Die XML Spezifikation zufolge: "An XML document is valid if it has an associated document type declaration and if the document complies with the constraints expressed in it."

1. http://kolleg.hpi.uni-potsdam.de/index.php?id=3927

2. http://kolleg.hpi.uni-potsdam.de/index.php?id=3723

Line 73, Column 104: ID "js-menu2" already defined
…:160px;VISIBILITY:hidden;"><div id="js-menu2"><

Line 72, Column 103: ID "js-menu2" first defined here

Die beide Dokumente sind zwar well-formed aber nicht valid, die Validity constraint: ID ist verlezt: "A name must not appear more than once in an XML document as a value of this type; i.e., ID values must uniquely identify the elements which bear them."

Sunday, May 3, 2009

1. Aufgabe

a. Finden Sie 3 HTML-Dokumente auf einem HPI-Webserver(*.hpi.uni-potsdam.de), die kein well-formed XML sind. Geben Sie für jedes Dokument ein Fragment an, welches die XML-Syntax verletzt, sowie die XML- Syntaxregel, die verletzt wird.
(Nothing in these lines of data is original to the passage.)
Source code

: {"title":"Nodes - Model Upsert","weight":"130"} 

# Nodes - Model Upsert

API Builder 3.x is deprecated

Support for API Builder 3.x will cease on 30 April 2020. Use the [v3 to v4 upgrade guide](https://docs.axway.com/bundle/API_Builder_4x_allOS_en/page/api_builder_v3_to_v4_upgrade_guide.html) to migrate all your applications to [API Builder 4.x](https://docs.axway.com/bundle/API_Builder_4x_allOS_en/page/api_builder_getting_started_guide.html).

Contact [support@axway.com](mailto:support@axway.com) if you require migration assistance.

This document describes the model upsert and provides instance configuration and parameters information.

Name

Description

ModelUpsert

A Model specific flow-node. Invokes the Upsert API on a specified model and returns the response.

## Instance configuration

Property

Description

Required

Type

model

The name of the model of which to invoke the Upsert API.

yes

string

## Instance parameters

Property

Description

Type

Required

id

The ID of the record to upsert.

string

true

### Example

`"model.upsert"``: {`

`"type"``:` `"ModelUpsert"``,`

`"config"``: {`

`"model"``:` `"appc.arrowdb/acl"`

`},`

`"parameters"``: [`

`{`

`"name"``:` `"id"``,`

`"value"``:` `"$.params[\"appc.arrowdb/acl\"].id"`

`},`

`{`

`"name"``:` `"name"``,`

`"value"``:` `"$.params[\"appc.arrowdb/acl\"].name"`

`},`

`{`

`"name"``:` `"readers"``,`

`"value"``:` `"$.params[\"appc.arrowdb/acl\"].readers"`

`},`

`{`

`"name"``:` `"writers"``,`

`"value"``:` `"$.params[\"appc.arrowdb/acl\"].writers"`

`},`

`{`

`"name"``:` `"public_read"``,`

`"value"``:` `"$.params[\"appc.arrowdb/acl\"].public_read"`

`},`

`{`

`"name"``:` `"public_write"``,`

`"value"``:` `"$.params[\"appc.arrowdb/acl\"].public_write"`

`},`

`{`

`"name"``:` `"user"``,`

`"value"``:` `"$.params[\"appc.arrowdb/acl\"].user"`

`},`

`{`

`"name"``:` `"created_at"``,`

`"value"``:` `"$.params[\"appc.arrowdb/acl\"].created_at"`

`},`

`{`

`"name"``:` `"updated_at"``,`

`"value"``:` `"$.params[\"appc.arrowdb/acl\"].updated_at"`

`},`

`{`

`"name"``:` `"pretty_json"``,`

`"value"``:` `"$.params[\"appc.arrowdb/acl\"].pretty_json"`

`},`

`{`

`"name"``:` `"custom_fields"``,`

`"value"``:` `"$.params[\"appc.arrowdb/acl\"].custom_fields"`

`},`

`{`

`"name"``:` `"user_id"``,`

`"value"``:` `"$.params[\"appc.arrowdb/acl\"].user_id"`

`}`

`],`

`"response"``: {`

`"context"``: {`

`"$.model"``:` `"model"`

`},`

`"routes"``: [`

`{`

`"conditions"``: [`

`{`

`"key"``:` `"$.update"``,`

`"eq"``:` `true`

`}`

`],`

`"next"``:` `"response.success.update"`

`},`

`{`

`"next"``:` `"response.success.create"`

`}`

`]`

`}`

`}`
1. www.hpi.uni-potsdam.de/forschung/fachgebiete.html

<a href="personen/hpi_fellows_friends.html" onfocus="blurLink(this);">HPI-Fellows & Friends</a>

nicht well-formed. Verletzung der Regel [14] - ampersand in CharData.
& reserved exclusively for markup
usage allowed inside comments, processing instructions, or CDATA sections

2. www.dcl.hpi.uni-potsdam.de/teaching/ftsem

Line 70 Col 20
<p class="MsoHeader" style="text-align: center;" align="center"><span >Dipl.
Inf. Andreas Rasche<br> - no end tag for br

Regel [39] element::= EmptyElemTAg | STag content ETag

3. www.dcl.hpi.uni-potsdam.de/papers/

Line 159 Col 33
<a class="c4" href="http://www.dcl.hpi.uni-potsdam.de/papers/papers/Jahresbericht2007.pdf">
Jahresbericht 2007 der Gruppe Betriebssysteme und Middleware am
HPI</a> Potsdam, June 2008.</p> - no start tag for p

Regel [39] element::= EmptyElemTAg | STag content ETag


Validated with http://validator.w3.org/

1. Aufgabe

c. Definieren Sie einen Dokumenttyp, der zur Beschreibung einer Menge von Studenten verwendet werden kann, für die ihr Name, ihre Matrikelnummer sowie die Menge der von ihnen besuchten Lehrveranstaltungen bekannt ist. Bilden Sie weiterhin ein Dokument, dass diesem Typ entspricht.

DTD

<?xml version="1.0" encoding="UTF-8"?>
<!ELEMENT studenten ((student*))>
<!ELEMENT student ((lehrveranstaltungen))>
<!ATTLIST student
matrikel-nr CDATA #REQUIRED
name CDATA #REQUIRED
>
<!ELEMENT lehrveranstaltungen ((lehrveranstaltung*))>
<!ELEMENT lehrveranstaltung (#PCDATA)>

XML

<?xml version="1.0" encoding="UTF-8"?>
<!DOCTYPE studenten SYSTEM "studenten.dtd">
< studenten>
< student name="Student 1" matrikel-nr="111111">
< lehrveranstaltungen >
< lehrveranstaltung > XML </lehrveranstaltung >
</lehrveranstaltungen >
</student>
< student name="Student 2" matrikel-nr="222222">
< lehrveranstaltungen >
< lehrveranstaltung > XML </lehrveranstaltung >
< lehrveranstaltung > Semantic Web </lehrveranstaltung >
</lehrveranstaltungen >
</student>
</studenten>


Sunday, April 26, 2009

This blog will serve a group of HPI students (Lars Blumberg, Vitaliy Kats and Daryna Bronnykova) to publish the results of the seminar exercises completed in the course "Datenorientiertes XML" at HPI (Sommersemester 09).